Elle dénonce la création d’un établissement public qui va se substituer aux élus locaux, sans qu’ils aient leur mot à dire sur sa direction, ce qui représente à ses yeux un recul démocratique grave. La dirigeante des Femmes leaders, considère les dispositions d’expropriation pour cause d’utilité publique prévues par la loi programme pire que celles qui étaient initialement prévues dans la loi d’urgence et qui avaient été retirées suite aux vives critiques de la population. “Il prévoit la prise de possession immédiate de terrains privés, sans protection, sans justice, sans recours. C’est une menace directe sur les terres des Mahorais », s’insurge celle qui se demande à quoi peut réellement servir cette mesure sans contrepoids.
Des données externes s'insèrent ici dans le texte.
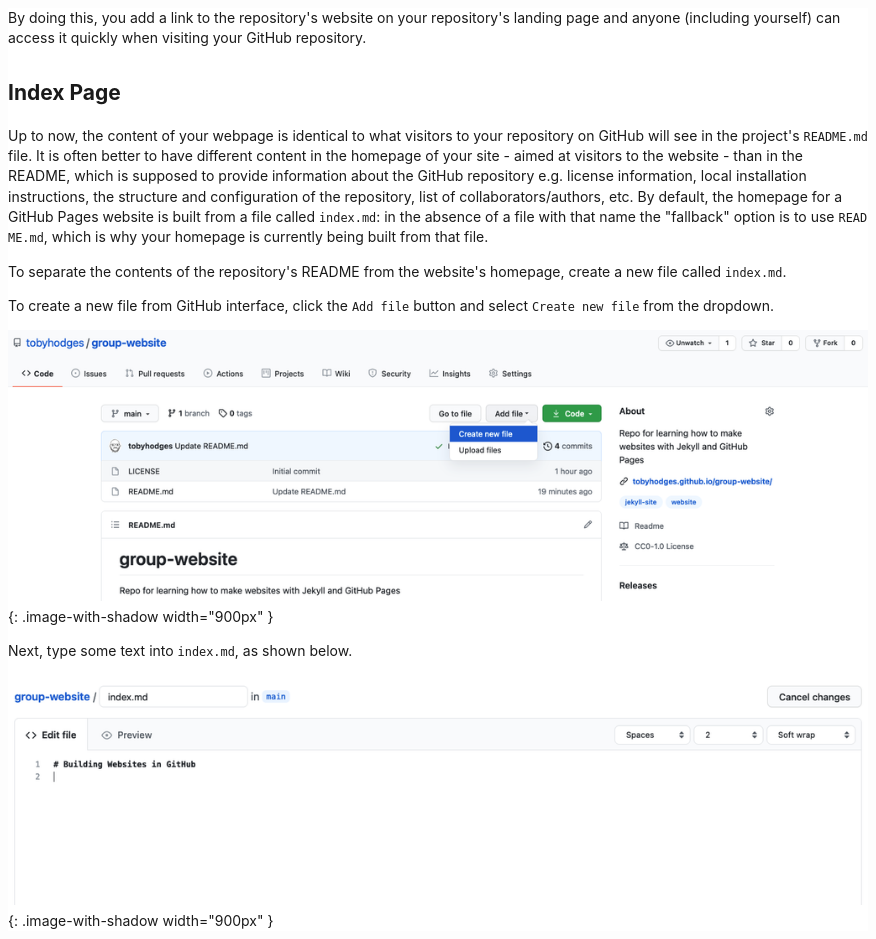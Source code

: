 By doing this, you add a link to the repository's website on your repository's landing page and anyone (including yourself) can access it quickly when visiting your GitHub repository.

## Index Page

Up to now, the content of your webpage is identical to what visitors to your repository on GitHub will see in the project's `README.md` file. It is often better to have different content in the homepage of your site - aimed at visitors to the website - than in the README, which is supposed to provide information about the GitHub repository e.g. license information, local installation instructions, the structure and configuration of the repository, list of collaborators/authors, etc. By default, the homepage for a GitHub Pages website is built from a file called `index.md`: in the absence of a file with that name the "fallback" option is to use `README.md`, which is why your homepage is currently being built from that file.

To separate the contents of the repository's README from the website's homepage, create a new file called
`index.md`.

To create a new file from GitHub interface,
click the `Add file` button and select `Create new file` from the dropdown.

![Create a new file button in the GitHub interface](../fig/github_create_file.png){: .image-with-shadow width="900px" }

Next, type some text into `index.md`, as shown below.

![Create index.md file](../fig/github_add_index.png){: .image-with-shadow width="900px" }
« Nous refusons cette loi, nous appelons tous les élus à ne pas la voter, nous appelons les citoyens à se mobiliser, pacifiquement mais fermement. Mayotte n’a pas besoin d’une dictature, ni de lois d’exception, ni de voir remplacer ses élus par des autorités militaires (allusion faite au général Fico placé par le gouvernement Bayrou à la tête du nouvel établissement public chargé de la reconstruction de l’île) », déclame-t-elle. Selon Saandati Abdou, mais également d’autres voix qui se sont exprimées après elle, les besoins de notre île sont connus : eau, écoles, hôpitaux, routes, port, aéroport, développement économique et social véritable, justice, sécurité, contrôle des frontières et surtout respect des individus. La présidente des Femmes leaders prévient, « si cette loi passe, elle entrera dans l’histoire comme un coup de force (de l’État), et nous serons dans l’Histoire comme ceux qui l’auront dénoncée ». En conclusion de son intervention, elle a demandé à tous les élus locaux et nationaux de prendre leurs responsabilités et de rejeter le texte présenté par le gouvernement.

Mahamoud Azihar dénonce une volonté d’exproprier les Mahorais

Mahamoud Azihar
Mahamoud Azihar a longuement expliqué à l’assistance les aspects qu’il considère nocifs pour Mayotte dans la loi de programmation.

Invité à s’exprimer au cours de cette conférence de presse, l’ancien directeur général de la SIM (aujourd’hui gérant d’une société de conseils) Mahamoud Azihar, a expliqué à l’assistance la nocivité, selon lui, du texte porté par le gouvernement Bayrou.  » À l’occasion de la loi d’urgence, j’avais déjà dit que le fameux article 10 était en réalité ce que visait la loi à 90 %, parce-qu’il visait à exproprier les Mahorais, de façon sauvage, au delà de ce que prévoit le code de l’expropriation français. Tout le reste n’était là que pour décorer ! » Selon lui, ce texte est destiné à faire déclarer comme d’utilité publique des logements sociaux qui entrent en réalité dans le patrimoine d’une société de droit privé. À ses yeux il ne fait l’ombre d’un doute que le même article 10 qui a été balayé presque à l’unanimité par l’Assemblée nationale, est reconduit « de manière encore plus méprisante et plus arrogante » dans la loi de programmation.